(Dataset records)
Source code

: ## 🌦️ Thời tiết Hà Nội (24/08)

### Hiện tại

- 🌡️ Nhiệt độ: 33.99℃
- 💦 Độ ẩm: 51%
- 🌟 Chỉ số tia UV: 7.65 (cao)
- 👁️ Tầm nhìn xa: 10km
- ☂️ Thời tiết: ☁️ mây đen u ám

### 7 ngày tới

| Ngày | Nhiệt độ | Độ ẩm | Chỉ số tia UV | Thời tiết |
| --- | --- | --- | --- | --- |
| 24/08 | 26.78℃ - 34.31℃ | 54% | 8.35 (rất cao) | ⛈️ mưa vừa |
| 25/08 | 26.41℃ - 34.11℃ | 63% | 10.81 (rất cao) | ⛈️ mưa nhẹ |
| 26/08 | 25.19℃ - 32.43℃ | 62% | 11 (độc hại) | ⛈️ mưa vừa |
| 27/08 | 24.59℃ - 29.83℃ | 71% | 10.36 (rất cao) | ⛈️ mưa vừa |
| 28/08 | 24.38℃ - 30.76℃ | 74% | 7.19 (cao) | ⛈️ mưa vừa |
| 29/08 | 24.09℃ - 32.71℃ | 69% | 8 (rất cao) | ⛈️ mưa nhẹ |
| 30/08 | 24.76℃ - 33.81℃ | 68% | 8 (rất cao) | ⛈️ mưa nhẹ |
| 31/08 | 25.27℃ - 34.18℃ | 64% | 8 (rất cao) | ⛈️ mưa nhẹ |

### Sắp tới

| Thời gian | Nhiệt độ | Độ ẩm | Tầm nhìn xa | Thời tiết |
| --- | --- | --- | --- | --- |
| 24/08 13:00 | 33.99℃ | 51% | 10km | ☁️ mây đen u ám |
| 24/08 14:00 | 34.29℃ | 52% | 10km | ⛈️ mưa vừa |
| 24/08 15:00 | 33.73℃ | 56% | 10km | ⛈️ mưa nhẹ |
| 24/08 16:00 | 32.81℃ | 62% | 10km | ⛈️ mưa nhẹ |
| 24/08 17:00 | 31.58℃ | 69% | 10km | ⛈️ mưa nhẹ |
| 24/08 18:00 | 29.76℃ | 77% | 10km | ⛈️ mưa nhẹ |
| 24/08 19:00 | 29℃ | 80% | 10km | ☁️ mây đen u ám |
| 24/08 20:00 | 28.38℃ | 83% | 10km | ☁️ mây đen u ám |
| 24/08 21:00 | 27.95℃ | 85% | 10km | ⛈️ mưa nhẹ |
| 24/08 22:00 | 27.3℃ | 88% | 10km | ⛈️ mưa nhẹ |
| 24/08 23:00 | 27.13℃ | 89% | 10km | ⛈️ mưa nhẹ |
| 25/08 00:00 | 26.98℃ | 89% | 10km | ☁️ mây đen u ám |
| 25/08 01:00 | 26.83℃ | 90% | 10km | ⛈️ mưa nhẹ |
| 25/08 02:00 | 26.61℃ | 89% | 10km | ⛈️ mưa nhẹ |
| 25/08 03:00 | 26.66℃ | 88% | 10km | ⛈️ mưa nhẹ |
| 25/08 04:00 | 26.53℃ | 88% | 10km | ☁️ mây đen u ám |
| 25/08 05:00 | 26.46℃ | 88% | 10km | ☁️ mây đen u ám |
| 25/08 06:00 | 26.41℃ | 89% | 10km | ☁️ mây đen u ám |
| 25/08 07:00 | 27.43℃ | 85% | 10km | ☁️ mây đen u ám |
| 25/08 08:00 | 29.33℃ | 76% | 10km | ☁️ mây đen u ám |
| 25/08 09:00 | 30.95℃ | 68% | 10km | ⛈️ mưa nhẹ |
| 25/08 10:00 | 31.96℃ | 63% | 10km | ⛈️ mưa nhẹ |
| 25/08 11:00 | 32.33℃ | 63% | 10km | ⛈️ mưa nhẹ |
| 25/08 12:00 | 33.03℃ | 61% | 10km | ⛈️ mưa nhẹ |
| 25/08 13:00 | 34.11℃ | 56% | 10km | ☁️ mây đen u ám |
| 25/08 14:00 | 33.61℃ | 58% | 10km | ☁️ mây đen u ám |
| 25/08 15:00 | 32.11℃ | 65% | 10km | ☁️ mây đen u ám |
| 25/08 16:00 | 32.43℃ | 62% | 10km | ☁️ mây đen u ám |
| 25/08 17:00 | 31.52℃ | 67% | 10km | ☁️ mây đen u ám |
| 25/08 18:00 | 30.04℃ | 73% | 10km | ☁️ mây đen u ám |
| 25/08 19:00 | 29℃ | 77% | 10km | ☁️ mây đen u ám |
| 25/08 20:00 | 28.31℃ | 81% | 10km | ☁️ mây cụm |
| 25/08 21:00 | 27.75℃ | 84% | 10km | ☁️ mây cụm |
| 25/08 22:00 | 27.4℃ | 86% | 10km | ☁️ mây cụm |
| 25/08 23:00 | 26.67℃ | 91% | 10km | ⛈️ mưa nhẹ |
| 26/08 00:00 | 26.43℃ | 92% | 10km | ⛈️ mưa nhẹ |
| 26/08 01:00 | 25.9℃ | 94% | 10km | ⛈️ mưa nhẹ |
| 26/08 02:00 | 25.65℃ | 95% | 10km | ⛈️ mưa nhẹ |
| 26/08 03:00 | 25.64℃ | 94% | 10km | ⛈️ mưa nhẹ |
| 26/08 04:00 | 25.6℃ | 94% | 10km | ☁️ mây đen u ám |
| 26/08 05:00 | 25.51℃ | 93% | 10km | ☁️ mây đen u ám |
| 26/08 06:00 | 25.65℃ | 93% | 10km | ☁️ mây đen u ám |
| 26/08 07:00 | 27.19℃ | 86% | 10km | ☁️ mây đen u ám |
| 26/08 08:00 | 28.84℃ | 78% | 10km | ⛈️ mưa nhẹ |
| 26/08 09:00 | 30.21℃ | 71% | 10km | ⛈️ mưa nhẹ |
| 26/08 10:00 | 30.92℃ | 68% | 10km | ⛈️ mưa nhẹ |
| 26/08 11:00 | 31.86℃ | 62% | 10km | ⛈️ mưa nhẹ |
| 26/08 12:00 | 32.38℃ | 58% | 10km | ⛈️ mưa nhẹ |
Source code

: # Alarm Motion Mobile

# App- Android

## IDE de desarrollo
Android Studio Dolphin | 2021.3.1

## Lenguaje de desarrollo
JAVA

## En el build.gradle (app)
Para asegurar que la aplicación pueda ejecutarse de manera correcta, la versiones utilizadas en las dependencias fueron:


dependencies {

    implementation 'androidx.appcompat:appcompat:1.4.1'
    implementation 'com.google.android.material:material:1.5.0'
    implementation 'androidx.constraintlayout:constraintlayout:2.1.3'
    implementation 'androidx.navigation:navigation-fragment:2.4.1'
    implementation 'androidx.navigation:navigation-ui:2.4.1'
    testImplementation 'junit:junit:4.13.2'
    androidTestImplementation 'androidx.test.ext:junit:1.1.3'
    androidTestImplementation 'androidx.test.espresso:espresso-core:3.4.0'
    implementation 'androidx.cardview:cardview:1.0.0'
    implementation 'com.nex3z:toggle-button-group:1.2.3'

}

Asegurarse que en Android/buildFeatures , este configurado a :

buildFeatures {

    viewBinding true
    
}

Assignment: Only one stretch of the records above is wanted: the lines between the one holding "- 💦 Độ ẩm: 51%" and the one holding "hại) | ⛈️ mưa vừa |", inclusive, reproduced exactly.

Completed exercise:
- 💦 Độ ẩm: 51%
- 🌟 Chỉ số tia UV: 7.65 (cao)
- 👁️ Tầm nhìn xa: 10km
- ☂️ Thời tiết: ☁️ mây đen u ám

### 7 ngày tới

| Ngày | Nhiệt độ | Độ ẩm | Chỉ số tia UV | Thời tiết |
| --- | --- | --- | --- | --- |
| 24/08 | 26.78℃ - 34.31℃ | 54% | 8.35 (rất cao) | ⛈️ mưa vừa |
| 25/08 | 26.41℃ - 34.11℃ | 63% | 10.81 (rất cao) | ⛈️ mưa nhẹ |
| 26/08 | 25.19℃ - 32.43℃ | 62% | 11 (độc hại) | ⛈️ mưa vừa |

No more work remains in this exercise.